NEW DELHI: After a gap of nearly two years, the top officials of India and Pakistan will hold a two-day meeting beginning March 23 to discuss the Indus water sharing between the two nations.

According to reports, a high-level team from Pakistan will arrive in India via Atari-Wagah Border on Monday. The meeting, which is an annual affair between the two countries, is being held after two years. During their meeting, the officials of the two sides will discuss concerns over Indus water-sharing and related issues.

India has recently given a go-ahead to several hydropower projects in Ladakh which is being opposed by Pakistan. Pakistan had earlier said that its delegation of water experts would visit India to attend the meeting of the Permanent Indus Commission and discuss various water-related issues between March 23-24.

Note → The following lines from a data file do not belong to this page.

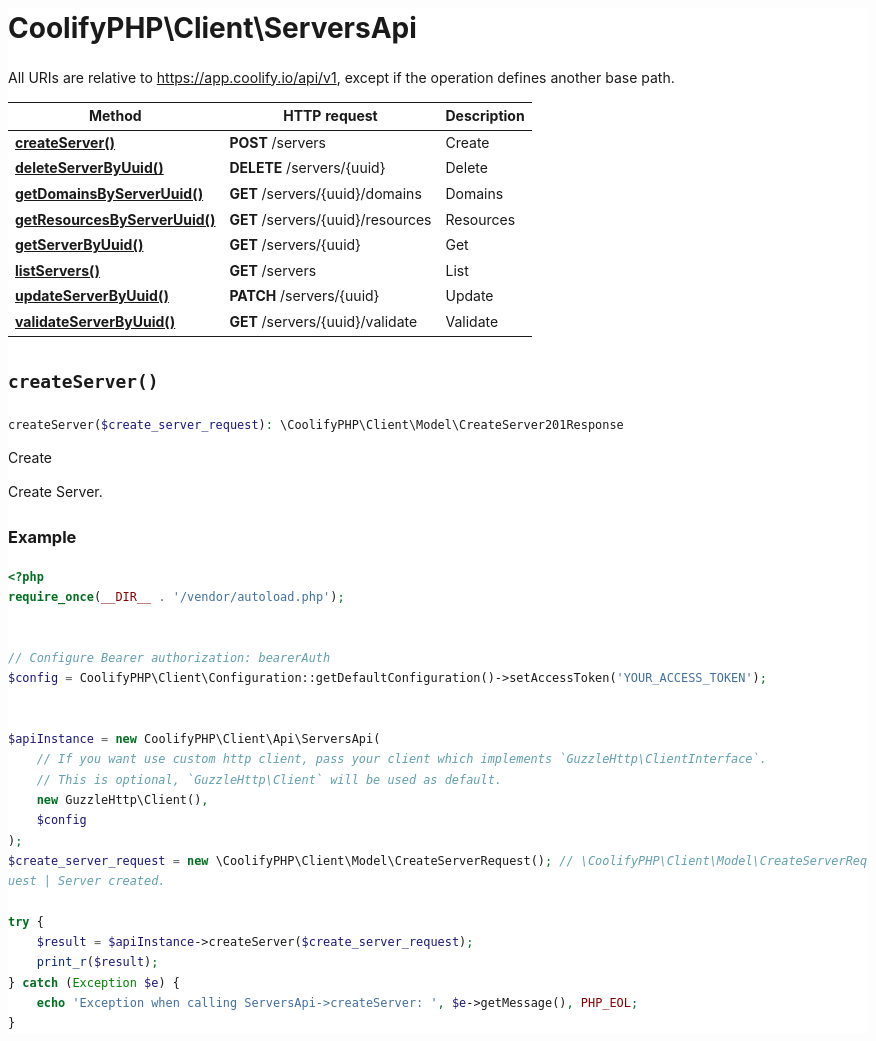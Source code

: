 # CoolifyPHP\Client\ServersApi

All URIs are relative to https://app.coolify.io/api/v1, except if the operation defines another base path.

| Method | HTTP request | Description |
| ------------- | ------------- | ------------- |
| [**createServer()**](ServersApi.md#createServer) | **POST** /servers | Create |
| [**deleteServerByUuid()**](ServersApi.md#deleteServerByUuid) | **DELETE** /servers/{uuid} | Delete |
| [**getDomainsByServerUuid()**](ServersApi.md#getDomainsByServerUuid) | **GET** /servers/{uuid}/domains | Domains |
| [**getResourcesByServerUuid()**](ServersApi.md#getResourcesByServerUuid) | **GET** /servers/{uuid}/resources | Resources |
| [**getServerByUuid()**](ServersApi.md#getServerByUuid) | **GET** /servers/{uuid} | Get |
| [**listServers()**](ServersApi.md#listServers) | **GET** /servers | List |
| [**updateServerByUuid()**](ServersApi.md#updateServerByUuid) | **PATCH** /servers/{uuid} | Update |
| [**validateServerByUuid()**](ServersApi.md#validateServerByUuid) | **GET** /servers/{uuid}/validate | Validate |


## `createServer()`

```php
createServer($create_server_request): \CoolifyPHP\Client\Model\CreateServer201Response
```

Create

Create Server.

### Example

```php
<?php
require_once(__DIR__ . '/vendor/autoload.php');


// Configure Bearer authorization: bearerAuth
$config = CoolifyPHP\Client\Configuration::getDefaultConfiguration()->setAccessToken('YOUR_ACCESS_TOKEN');


$apiInstance = new CoolifyPHP\Client\Api\ServersApi(
    // If you want use custom http client, pass your client which implements `GuzzleHttp\ClientInterface`.
    // This is optional, `GuzzleHttp\Client` will be used as default.
    new GuzzleHttp\Client(),
    $config
);
$create_server_request = new \CoolifyPHP\Client\Model\CreateServerRequest(); // \CoolifyPHP\Client\Model\CreateServerRequest | Server created.

try {
    $result = $apiInstance->createServer($create_server_request);
    print_r($result);
} catch (Exception $e) {
    echo 'Exception when calling ServersApi->createServer: ', $e->getMessage(), PHP_EOL;
}
```
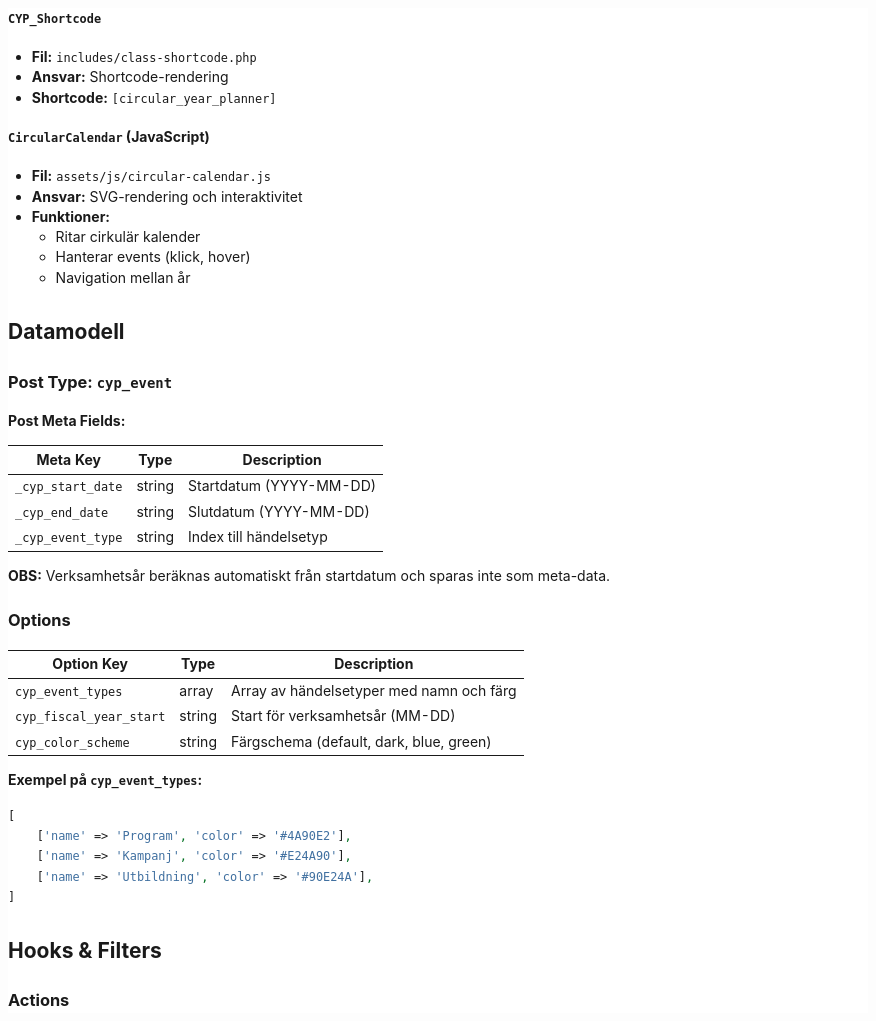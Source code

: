 #### `CYP_Shortcode`
- **Fil:** `includes/class-shortcode.php`
- **Ansvar:** Shortcode-rendering
- **Shortcode:** `[circular_year_planner]`

#### `CircularCalendar` (JavaScript)
- **Fil:** `assets/js/circular-calendar.js`
- **Ansvar:** SVG-rendering och interaktivitet
- **Funktioner:**
  - Ritar cirkulär kalender
  - Hanterar events (klick, hover)
  - Navigation mellan år

## Datamodell

### Post Type: `cyp_event`

**Post Meta Fields:**

| Meta Key | Type | Description |
|----------|------|-------------|
| `_cyp_start_date` | string | Startdatum (YYYY-MM-DD) |
| `_cyp_end_date` | string | Slutdatum (YYYY-MM-DD) |
| `_cyp_event_type` | string | Index till händelsetyp |

**OBS:** Verksamhetsår beräknas automatiskt från startdatum och sparas inte som meta-data.

### Options

| Option Key | Type | Description |
|------------|------|-------------|
| `cyp_event_types` | array | Array av händelsetyper med namn och färg |
| `cyp_fiscal_year_start` | string | Start för verksamhetsår (MM-DD) |
| `cyp_color_scheme` | string | Färgschema (default, dark, blue, green) |

**Exempel på `cyp_event_types`:**
```php
[
    ['name' => 'Program', 'color' => '#4A90E2'],
    ['name' => 'Kampanj', 'color' => '#E24A90'],
    ['name' => 'Utbildning', 'color' => '#90E24A'],
]
```

## Hooks & Filters

### Actions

The 116th meeting of the Permanent Indus Commission will be held in New Delhi on March 23 and 24, Foreign Office spokesperson Zahid Hafeez Chaudhry said earlier.

Pakistan’s Commissioner for Indus Waters Syed Muhammad Meher Ali Shah will lead the delegation while the Indian delegation will be led by India's Indus Commissioner PK Saxena with his advisors from the Central Water Commission, Central Electricity Authority and National Hydroelectric Power Corporation.

Under the provisions of the Indus Water Treaty, both the commissioners are required to meet at least once a year alternately in India and Pakistan.

This will also be the first meeting between the two commissioners after the nullification of special provisions under Article 370 that gave special status to Jammu and Kashmir. The state was later carved into two union territories - Ladakh, and Jammu and Kashmir.

Indus Waters Treaty

 

India and Pakistan signed a treaty for sharing river waters of the Indus drainage system in 1960. The agreement was mediated by the World Bank and named the Indus Waters Treaty.

Under this treaty, Pakistan got a favourable division of waters of the six rivers of the Indus system. Pakistan was given rivers that had greater volumes of flowing water.

India was allocated the waters of the Sutlej, the Beas and the Ravi the three less voluminous eastern tributaries of the Indus. More voluminous rivers, the Indus and its western tributaries, the Jhelum and Chenab went to Pakistan.

The distribution of river waters gave India a share of about 20 per cent or about 3.3 crore of 16.8 crore acre-feet of estimated water in the Indus system. India has never utilised a full share of the Indus waters allocated to it.